Spike is trying to go to sleep when Buffy decides she needs to get to the bottom of his Victorian era employment situation. Soft light pillow talk, lots of domestic bliss. No pain, only translations of medieval poetry.

Notes:

If I’m a medievalist Spike’s a medievalist :)

Work Text:

“Did you even have a job?” Spike was half asleep when Buffy’s voice brought him back to life. She was flipping through a magazine with her head nestled in the crook of his shoulder, and that situation always made him feel calm and safe enough to fall asleep immediately. Or at least, it did if he ignored the New Kids On The Block posters and how their eyes drilled into his soul. Buffy never believed him when he insisted they were all demons.

“What’s that, pet?”

“Did you have a job? In the olden days? When you were alive?”

“You know damn well I was a poet and if you want anything else reading to you, you have to wait til your birthday and promise not to laugh.”

“I never laugh.”

“You want to. I can tell you’re thinking about it.”

“Oh my god, you totally have a complex.” She shifted her weight so that her eyes could find his. “I genuinely think it’s beautiful. I’m not a good enough liar to pretend. But did you have a job that paid you money? What was the plan? Other than waiting for the powers that be to let you meet me?”

“I was training, I suppose. I was still young, remember..”

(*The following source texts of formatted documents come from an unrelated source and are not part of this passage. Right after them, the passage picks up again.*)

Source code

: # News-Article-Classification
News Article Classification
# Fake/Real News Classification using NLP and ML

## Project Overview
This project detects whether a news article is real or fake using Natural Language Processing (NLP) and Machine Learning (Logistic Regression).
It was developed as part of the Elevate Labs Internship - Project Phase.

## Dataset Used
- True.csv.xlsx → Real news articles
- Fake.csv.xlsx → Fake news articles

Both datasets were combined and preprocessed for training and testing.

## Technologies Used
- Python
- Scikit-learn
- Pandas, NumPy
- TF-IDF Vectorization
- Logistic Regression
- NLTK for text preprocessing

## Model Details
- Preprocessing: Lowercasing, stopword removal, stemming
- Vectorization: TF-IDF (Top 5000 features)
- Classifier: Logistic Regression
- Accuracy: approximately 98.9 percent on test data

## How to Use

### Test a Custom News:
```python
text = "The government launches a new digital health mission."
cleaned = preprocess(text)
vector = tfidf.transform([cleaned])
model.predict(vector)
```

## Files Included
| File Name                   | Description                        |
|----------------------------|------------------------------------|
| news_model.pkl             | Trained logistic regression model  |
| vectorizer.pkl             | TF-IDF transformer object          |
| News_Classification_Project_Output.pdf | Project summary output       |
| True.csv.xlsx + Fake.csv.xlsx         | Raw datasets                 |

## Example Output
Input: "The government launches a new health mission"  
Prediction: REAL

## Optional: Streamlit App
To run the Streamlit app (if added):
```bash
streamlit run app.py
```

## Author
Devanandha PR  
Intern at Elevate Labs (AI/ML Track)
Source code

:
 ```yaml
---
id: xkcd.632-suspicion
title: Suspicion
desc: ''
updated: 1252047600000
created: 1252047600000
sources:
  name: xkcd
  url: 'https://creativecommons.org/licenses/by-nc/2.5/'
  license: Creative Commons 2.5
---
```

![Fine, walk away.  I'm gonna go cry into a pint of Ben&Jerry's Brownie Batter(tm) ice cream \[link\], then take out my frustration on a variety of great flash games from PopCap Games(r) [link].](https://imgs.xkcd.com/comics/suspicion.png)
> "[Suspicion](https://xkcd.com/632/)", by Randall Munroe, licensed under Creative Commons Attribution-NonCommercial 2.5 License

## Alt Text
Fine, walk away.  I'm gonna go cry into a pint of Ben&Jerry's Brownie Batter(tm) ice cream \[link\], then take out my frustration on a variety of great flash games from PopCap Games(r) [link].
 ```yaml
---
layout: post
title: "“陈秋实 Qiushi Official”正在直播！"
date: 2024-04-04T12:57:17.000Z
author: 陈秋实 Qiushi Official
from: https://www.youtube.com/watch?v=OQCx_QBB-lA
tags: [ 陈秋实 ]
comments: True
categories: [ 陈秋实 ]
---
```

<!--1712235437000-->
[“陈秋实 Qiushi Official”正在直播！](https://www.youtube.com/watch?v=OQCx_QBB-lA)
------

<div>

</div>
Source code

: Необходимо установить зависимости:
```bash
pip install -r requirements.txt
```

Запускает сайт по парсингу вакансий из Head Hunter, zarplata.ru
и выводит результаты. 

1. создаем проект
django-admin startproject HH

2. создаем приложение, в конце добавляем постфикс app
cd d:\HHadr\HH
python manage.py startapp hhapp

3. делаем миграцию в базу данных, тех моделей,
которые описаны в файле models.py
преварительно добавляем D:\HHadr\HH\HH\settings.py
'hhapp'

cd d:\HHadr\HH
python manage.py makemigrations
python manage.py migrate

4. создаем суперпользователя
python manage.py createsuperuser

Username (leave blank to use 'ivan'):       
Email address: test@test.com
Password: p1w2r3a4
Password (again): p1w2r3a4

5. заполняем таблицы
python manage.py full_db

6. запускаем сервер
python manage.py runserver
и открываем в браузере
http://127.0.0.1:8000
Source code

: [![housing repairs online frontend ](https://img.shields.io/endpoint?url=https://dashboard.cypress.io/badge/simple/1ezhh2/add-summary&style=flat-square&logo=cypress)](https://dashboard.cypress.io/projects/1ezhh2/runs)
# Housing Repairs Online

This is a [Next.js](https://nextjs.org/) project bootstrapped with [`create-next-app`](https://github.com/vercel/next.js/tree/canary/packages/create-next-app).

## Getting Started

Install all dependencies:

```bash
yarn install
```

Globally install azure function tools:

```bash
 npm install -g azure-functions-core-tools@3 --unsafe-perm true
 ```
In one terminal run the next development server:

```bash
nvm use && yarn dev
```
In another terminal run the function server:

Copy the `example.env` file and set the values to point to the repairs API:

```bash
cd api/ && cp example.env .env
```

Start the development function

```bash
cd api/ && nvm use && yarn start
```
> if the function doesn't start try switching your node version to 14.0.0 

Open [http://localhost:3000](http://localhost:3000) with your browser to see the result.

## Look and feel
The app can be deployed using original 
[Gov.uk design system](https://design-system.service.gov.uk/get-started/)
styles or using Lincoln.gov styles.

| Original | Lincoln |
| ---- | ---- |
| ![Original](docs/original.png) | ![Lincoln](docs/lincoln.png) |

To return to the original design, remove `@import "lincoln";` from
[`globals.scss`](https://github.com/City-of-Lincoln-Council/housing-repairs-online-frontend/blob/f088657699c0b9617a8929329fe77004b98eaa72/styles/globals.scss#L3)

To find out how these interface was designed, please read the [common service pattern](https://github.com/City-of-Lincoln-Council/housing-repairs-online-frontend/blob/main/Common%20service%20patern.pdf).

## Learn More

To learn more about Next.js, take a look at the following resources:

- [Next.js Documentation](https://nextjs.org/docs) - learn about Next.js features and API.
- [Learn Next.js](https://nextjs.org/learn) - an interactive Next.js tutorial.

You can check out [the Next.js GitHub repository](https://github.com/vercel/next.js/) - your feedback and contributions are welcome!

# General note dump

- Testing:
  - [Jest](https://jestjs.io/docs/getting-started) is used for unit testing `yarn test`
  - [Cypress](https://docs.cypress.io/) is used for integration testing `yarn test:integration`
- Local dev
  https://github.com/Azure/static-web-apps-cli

“You’re the youngest at heart immortal monster I know.” Buffy’s hair caught the last fractal bits of light that came in through the window, open a crack to let in the long late June evening. Their sides of the bed were chosen to distribute the light right, to keep Spike safe (safe-ish, he needed some danger in his life) but keep giving Buffy her light in the morning. It also gave him the sight of the gold and copper in her hair, his favourite thing about the daylight, and the subject of ten or fifteen poems no one would ever read. “What job was it?”

“Who wants to know?”

“Your loving partner.”

“I wanted to be a philologist.”

“That is not a word. You can’t make things up to make me stop talking. You know that never works.” She pulled away to maintain eye contact without craning her neck and mournfully he let her go. Tragedy. She was going to deprive him of her hair on his arm and also torture his century old career aspirations. She knew he was always on his knees in front of her, always yearning, even after all this time and all the times she had said she loved him, and on long slow nights in she was happy to use it to make him look very stupid. “Say that word again.”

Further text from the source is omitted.